Exercise instructions: Copy, from the material below, every line in which the word "This" can be found.

Listed records:

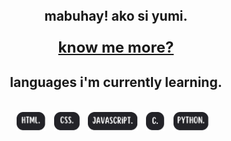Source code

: <body>
  <div align="center">
    <h2 style='margin: 0;'>mabuhay! ako si yumi.</h2>
    <h3> <a class="webLink" style='font-size: 24px; font-weight: bold;' href="https://bento.me/yumiclmpn" target="_blank">know me more?</a> </h3>
    <h2>languages i'm currently learning.</h2>
  </div>

  <br>
    
  <div align = "center" width: 60%;>
    <img src='html.png' style='height: 30px;   margin-right: 10px; margin-bottom: 10px;'>
    <img src='css.png' style='height: 30px;   margin-right: 10px; margin-bottom: 10px;'>
    <img src='javascript.png' style='height: 30px;   margin-right: 10px; margin-bottom: 10px;'>
    <img src='c.png' style='height: 30px;   margin-right: 10px; margin-bottom: 10px;'>
    <img src='python.png' style='height: 30px;   margin-right: 10px; margin-bottom: 10px;'>
  </div>
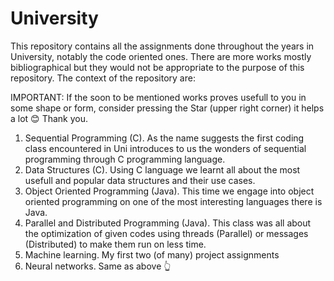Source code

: # University
This repository contains all the assignments done throughout the years in University, notably the code oriented ones. There are more works mostly bibliographical but they would not be appropriate to the purpose of this repository. The context of the repository are:

IMPORTANT: If the soon to be mentioned works proves usefull to you in some shape or form, consider pressing the Star (upper right corner) it helps a lot 😊 Thank you.

  1) Sequential Programming (C). As the name suggests the first coding class encountered in Uni introduces to us the wonders of sequential programming through C          programming language.
  2) Data Structures (C). Using C language we learnt all about the most usefull and popular data structures and their use cases.
  3) Object Oriented Programming (Java). This time we engage into object oriented programming on one of the most interesting languages there is Java.
  4) Parallel and Distributed Programming (Java). This class was all about the optimization of given codes using threads (Parallel) or messages (Distributed) to make them run on less time. 
  5) Machine learning. My first two (of many) project assignments
  6) Neural networks. Same as above 👆
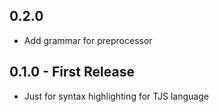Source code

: ## 0.2.0
* Add grammar for preprocessor
## 0.1.0 - First Release
* Just for syntax highlighting for TJS language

Answer section:
This repository contains all the assignments done throughout the years in University, notably the code oriented ones. There are more works mostly bibliographical but they would not be appropriate to the purpose of this repository. The context of the repository are:
  3) Object Oriented Programming (Java). This time we engage into object oriented programming on one of the most interesting languages there is Java.
  4) Parallel and Distributed Programming (Java). This class was all about the optimization of given codes using threads (Parallel) or messages (Distributed) to make them run on less time. 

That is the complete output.